— About this exercise —
For each record below, output its text exactly and skip any picture.

Stored data entries

..............................

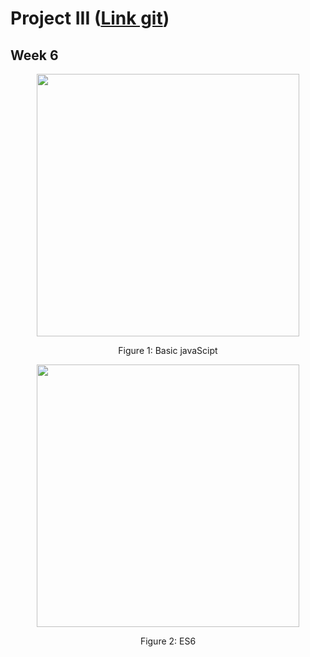 # Project III  ([Link git](https://github.com/loiphan2000/ProjectIII))

## Week 6
<div align="center">
  <img src="https://github.com/loiphan2000/ProjectIII/blob/main/Image/JavaScript%20Algorithms%20and%20Data%20Structures%20Certification%20_%20freeCodeCamp.org%20-%20Google%20Chrome%2012_11_2022%2001_07_59.png"  width="420">
</div>
<p align="center">
  Figure 1: Basic javaScipt
</p>

<div align="center">
   <img src="https://github.com/loiphan2000/ProjectIII/blob/main/Image/JavaScript%20Algorithms%20and%20Data%20Structures%20Certification%20_%20freeCodeCamp.org%20-%20Google%20Chrome%2012_11_2022%2001_08_11.png"  width="420">
</div>
<p align="center">
  Figure 2: ES6
</p>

..............................

— Expected answer —
 # Project III  ([Link git](https://github.com/loiphan2000/ProjectIII))

## Week 6
<div align="center">
  <img src="https://github.com/loiphan2000/ProjectIII/blob/main/Image/JavaScript%20Algorithms%20and%20Data%20Structures%20Certification%20_%20freeCodeCamp.org%20-%20Google%20Chrome%2012_11_2022%2001_07_59.png"  width="420">
</div>
<p align="center">
  Figure 1: Basic javaScipt
</p>

<div align="center">
   <img src="https://github.com/loiphan2000/ProjectIII/blob/main/Image/JavaScript%20Algorithms%20and%20Data%20Structures%20Certification%20_%20freeCodeCamp.org%20-%20Google%20Chrome%2012_11_2022%2001_08_11.png"  width="420">
</div>
<p align="center">
  Figure 2: ES6
</p>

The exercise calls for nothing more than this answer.